Choosing a depth that is a multiple of four, e.g., depth 8, is a good fit for bit shifting operations.

Postscript This differs from the idea in potatoswatter's comment on unwind's answer and from Steve314's answer in using multiple tables: this means that all of the n-bit lookup is put to use, so should be faster but makes table construction and lookup significantly trickier, and will consume much more space for a given depth.


The typical way to decompress a Huffman code is using a binary tree. You insert your codes in the tree, so that each bit in a code represents a branch either to the left (0) or right (1), with decoded bytes (or whatever values you have) in the leaves.

Decoding is then just a case of reading bits from the coded content, walking the tree for each bit. When you reach a leaf, emit that decoded value, and keep reading until the input is exhausted.

Update: this page describes the technique, and has fancy graphics.


Why not take a look at how the GZIP source does it, specifically the Huffman decompression code in specifically unpack.c? It's doing exactly what you are, except it's doing it much, much faster.

From what I can tell, it's using a lookup array and shift/mask operations operating on whole words to run faster. Pretty dense code though.

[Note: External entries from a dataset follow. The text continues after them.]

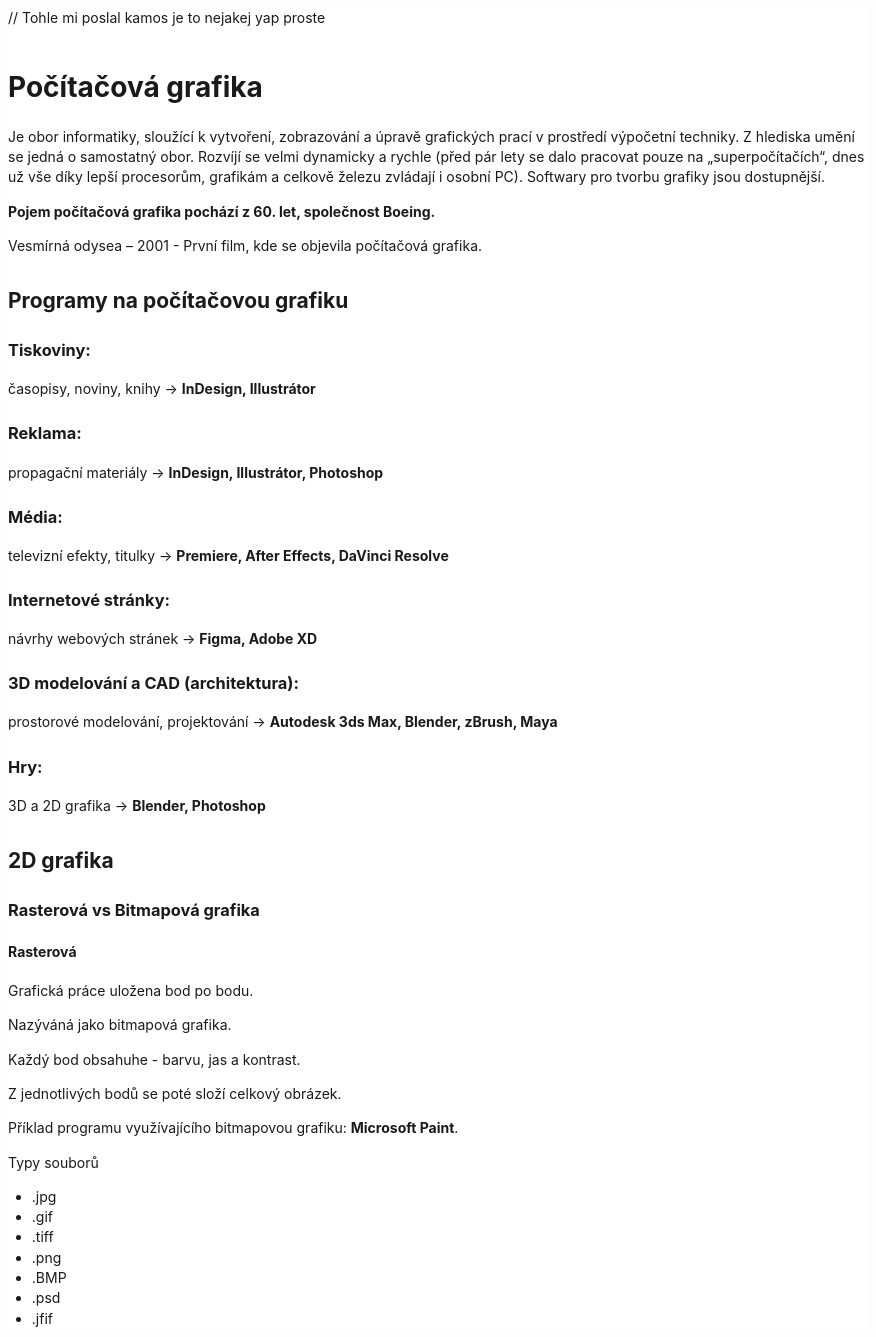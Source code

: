 // Tohle mi poslal kamos je to nejakej yap proste
# Počítačová grafika
Je obor informatiky, sloužící k vytvoření, zobrazování a úpravě grafických prací v prostředí výpočetní techniky.
Z hlediska umění se jedná o samostatný obor.
Rozvíjí se velmi dynamicky a rychle (před pár lety se dalo pracovat pouze na „superpočítačích“, dnes už vše díky lepší procesorům, grafikám a celkově železu zvládají i osobní PC).
Softwary pro tvorbu grafiky jsou dostupnější.

**Pojem počítačová grafika pochází z 60. let, společnost Boeing.**

Vesmírná odysea – 2001 - První film, kde se objevila počítačová grafika.

## Programy na počítačovou grafiku


### Tiskoviny: 
časopisy, noviny, knihy -> **InDesign, Illustrátor**

### Reklama: 
propagační materiály -> **InDesign, Illustrátor, Photoshop**

### Média: 
televizní efekty, titulky -> **Premiere, After Effects, DaVinci Resolve**

### Internetové stránky: 
návrhy webových stránek -> **Figma, Adobe XD**

### 3D modelování a CAD (architektura): 
prostorové modelování, projektování -> **Autodesk 3ds Max, Blender, zBrush, Maya**

### Hry: 
3D a 2D grafika -> **Blender, Photoshop**

## 2D grafika 
### Rasterová vs Bitmapová grafika
#### Rasterová
Grafická práce uložena bod po bodu.

Nazýváná jako bitmapová grafika.

Každý bod obsahuhe - barvu, jas a kontrast.

Z jednotlivých bodů se poté složí celkový obrázek.

Příklad programu využívajícího bitmapovou grafiku: **Microsoft Paint**.

Typy souborů
- .jpg
- .gif
- .tiff
- .png
- .BMP
- .psd
- .jfif
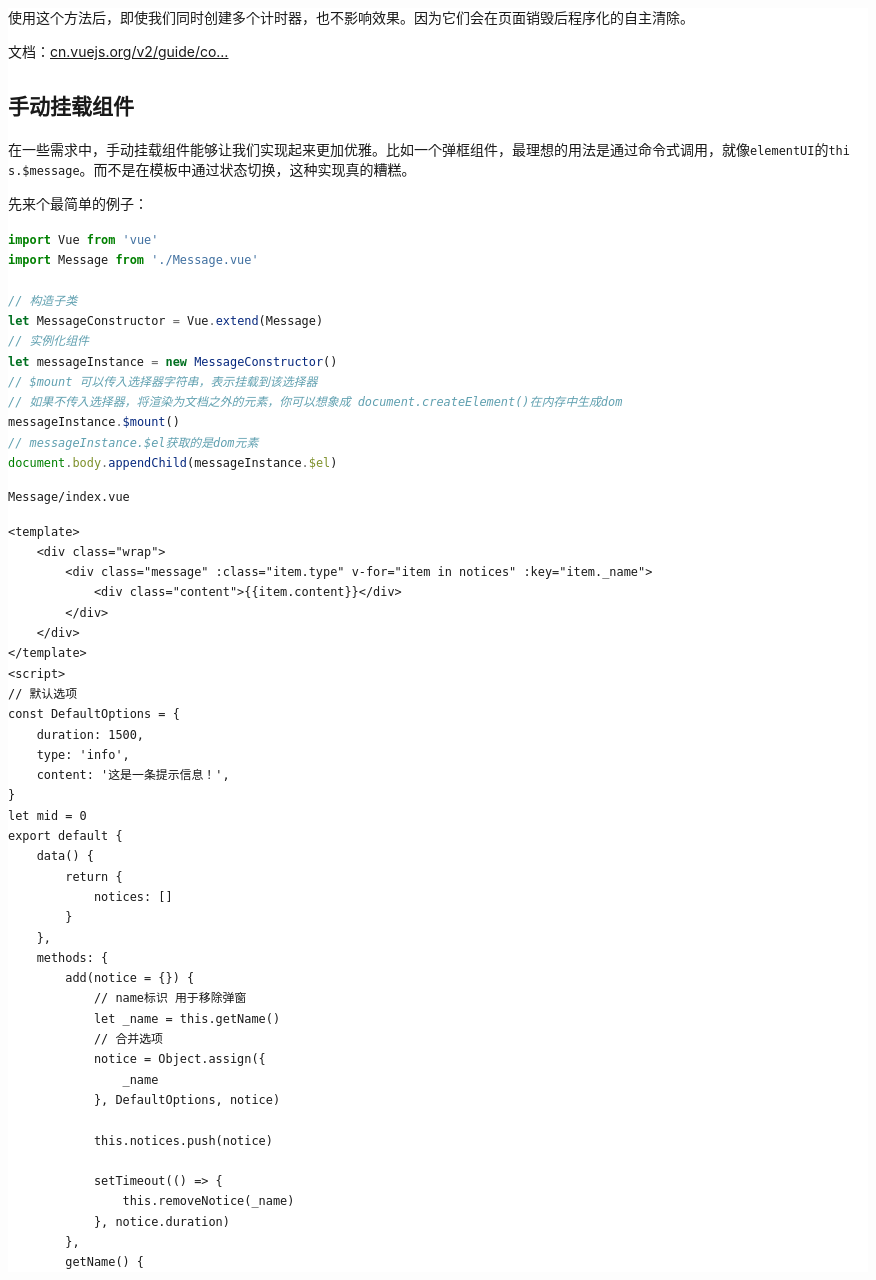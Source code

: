 使用这个方法后，即使我们同时创建多个计时器，也不影响效果。因为它们会在页面销毁后程序化的自主清除。

文档：[cn.vuejs.org/v2/guide/co…](https://cn.vuejs.org/v2/guide/components-edge-cases.html#程序化的事件侦听器)

## 手动挂载组件

在一些需求中，手动挂载组件能够让我们实现起来更加优雅。比如一个弹框组件，最理想的用法是通过命令式调用，就像`elementUI`的`this.$message`。而不是在模板中通过状态切换，这种实现真的糟糕。

先来个最简单的例子：

```javascript
import Vue from 'vue'
import Message from './Message.vue'

// 构造子类
let MessageConstructor = Vue.extend(Message)
// 实例化组件
let messageInstance = new MessageConstructor()
// $mount 可以传入选择器字符串，表示挂载到该选择器
// 如果不传入选择器，将渲染为文档之外的元素，你可以想象成 document.createElement()在内存中生成dom
messageInstance.$mount()
// messageInstance.$el获取的是dom元素
document.body.appendChild(messageInstance.$el)
```

`Message/index.vue`

```vue
<template>
    <div class="wrap">
        <div class="message" :class="item.type" v-for="item in notices" :key="item._name">
            <div class="content">{{item.content}}</div>
        </div>
    </div>
</template>
<script>
// 默认选项
const DefaultOptions = {
    duration: 1500,
    type: 'info',
    content: '这是一条提示信息！',
}
let mid = 0
export default {
    data() {
        return {
            notices: []
        }
    },
    methods: {
        add(notice = {}) {
            // name标识 用于移除弹窗
            let _name = this.getName()
            // 合并选项
            notice = Object.assign({
                _name
            }, DefaultOptions, notice)

            this.notices.push(notice)

            setTimeout(() => {
                this.removeNotice(_name)
            }, notice.duration)
        },
        getName() {
```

EDIT: here is the complete source

/* unpack.c -- decompress files in pack format.
 * Copyright (C) 1992-1993 Jean-loup Gailly
 * This is free software; you can redistribute it and/or modify it under the
 * terms of the GNU General Public License, see the file COPYING.
 */

#ifdef RCSID
static char rcsid[] = "$Id: unpack.c,v 1.4 1993/06/11 19:25:36 jloup Exp $";
#endif

#include "tailor.h"
#include "gzip.h"
#include "crypt.h"

#define MIN(a,b) ((a) <= (b) ? (a) : (b))
/* The arguments must not have side effects. */

#define MAX_BITLEN 25
/* Maximum length of Huffman codes. (Minor modifications to the code
 * would be needed to support 32 bits codes, but pack never generates
 * more than 24 bits anyway.)
 */

#define LITERALS 256
/* Number of literals, excluding the End of Block (EOB) code */

#define MAX_PEEK 12
/* Maximum number of 'peek' bits used to optimize traversal of the
 * Huffman tree.
 */

local ulg orig_len;       /* original uncompressed length */
local int max_len;        /* maximum bit length of Huffman codes */

local uch literal[LITERALS];
/* The literal bytes present in the Huffman tree. The EOB code is not
 * represented.
 */

local int lit_base[MAX_BITLEN+1];
/* All literals of a given bit length are contiguous in literal[] and
 * have contiguous codes. literal[code+lit_base[len]] is the literal
 * for a code of len bits.
 */

local int leaves [MAX_BITLEN+1]; /* Number of leaves for each bit length */
local int parents[MAX_BITLEN+1]; /* Number of parents for each bit length */

local int peek_bits; /* Number of peek bits currently used */

/* local uch prefix_len[1 << MAX_PEEK]; */
#define prefix_len outbuf
/* For each bit pattern b of peek_bits bits, prefix_len[b] is the length
 * of the Huffman code starting with a prefix of b (upper bits), or 0
 * if all codes of prefix b have more than peek_bits bits. It is not
 * necessary to have a huge table (large MAX_PEEK) because most of the
 * codes encountered in the input stream are short codes (by construction).
 * So for most codes a single lookup will be necessary.
 */
#if (1<<MAX_PEEK) > OUTBUFSIZ
    error cannot overlay prefix_len and outbuf
#endif

local ulg bitbuf;
/* Bits are added on the low part of bitbuf and read from the high part. */

local int valid;                  /* number of valid bits in bitbuf */
/* all bits above the last valid bit are always zero */

/* Set code to the next 'bits' input bits without skipping them. code
 * must be the name of a simple variable and bits must not have side effects.
 * IN assertions: bits <= 25 (so that we still have room for an extra byte
 * when valid is only 24), and mask = (1<<bits)-1.
 */
#define look_bits(code,bits,mask) \
{ \
  while (valid < (bits)) bitbuf = (bitbuf<<8) | (ulg)get_byte(), valid += 8; \
  code = (bitbuf >> (valid-(bits))) & (mask); \
}

/* Skip the given number of bits (after having peeked at them): */
#define skip_bits(bits)  (valid -= (bits))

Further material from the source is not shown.